For Mary Frasier, the best storytellers are people who look to the essence of a story, “that aspect of a story that’s compelling in a real fundamental human sense.”
Good tellers also have a knack for creating an atmosphere of tension and suspense. “You’re really communicating your own imagination to other people,” she says. “Everyone in the audience will be seeing it differently, but the power of the way you communicate your vision allows them to create the vision themselves.”
Frasier is a children’s librarian at the Monroe County Public Library and has taught storytelling at the School of Library and Information Science at Indiana University. She heard this story from a former student, and once that student moved out of the area, she started telling it herself.
It has its origins in the Tlingit tribe from the Pacific Northwest, although Frasier comments, “I’ve known the story so long that I don’t even think about its source anymore.”
Monster In The Forest
Once long ago, human beings did not cultivate food as we do today, but they wandered through the great forest where they lived and gathered their food. And so, the human beings lived at the edge of this giant, primordial forest, going in and gathering their food.
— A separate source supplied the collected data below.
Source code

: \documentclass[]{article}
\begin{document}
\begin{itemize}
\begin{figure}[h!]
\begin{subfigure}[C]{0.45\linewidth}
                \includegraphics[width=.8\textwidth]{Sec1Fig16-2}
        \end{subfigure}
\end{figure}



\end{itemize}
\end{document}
Until one day, a terrible thing happened – a monster came and began to prey upon the human beings. This monster loved to crack their bones and suck out the marrow and drink the blood of the human beings and roast their hearts over an open flame and eat them.
So, the human beings became afraid to go into the forest and they couldn’t gather their food. They held a council and everyone gathered around a fire to talk about what they could do to rid themselves of this terrible monster…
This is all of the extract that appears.